● Exercise instructions
Wherever the string "with" shows up in the data below, copy the whole line.

● Records to use
#####
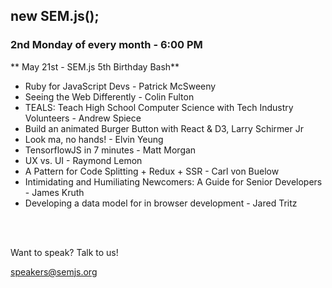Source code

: ## new SEM.js();
### 2nd Monday of every month - 6:00 PM

** May 21st - SEM.js 5th Birthday Bash**

- Ruby for JavaScript Devs - Patrick McSweeny
- Seeing the Web Differently - Colin Fulton
- TEALS: Teach High School Computer Science with Tech Industry Volunteers - Andrew Spiece
- Build an animated Burger Button with React & D3, Larry Schirmer Jr
- Look ma, no hands! - Elvin Yeung
- TensorflowJS in 7 minutes - Matt Morgan
- UX vs. UI - Raymond Lemon
- A Pattern for Code Splitting + Redux + SSR - Carl von Buelow
- Intimidating and Humiliating Newcomers: A Guide for Senior Developers - James Kruth
- Developing a data model for in browser development - Jared Tritz

<br/>
<br/>

Want to speak? Talk to us!

speakers@semjs.org
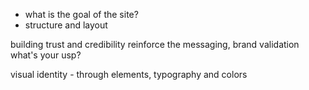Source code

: 
- what is the goal of the site?
- structure and layout

building trust and credibility
reinforce the messaging, brand validation
what's your usp?

visual identity - through elements, typography and colors
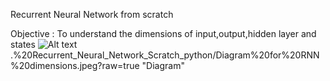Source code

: Recurrent Neural Network from scratch 

Objective : To understand the dimensions of input,output,hidden layer and states
![Alt text](https://github.com/sourabhraghav2/data_science/blob/master/8).%20Recurrent_Neural_Network_Scratch_python/Diagram%20for%20RNN%20dimensions.jpeg?raw=true "Diagram"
#####
● Response area
- TEALS: Teach High School Computer Science with Tech Industry Volunteers - Andrew Spiece
- Build an animated Burger Button with React & D3, Larry Schirmer Jr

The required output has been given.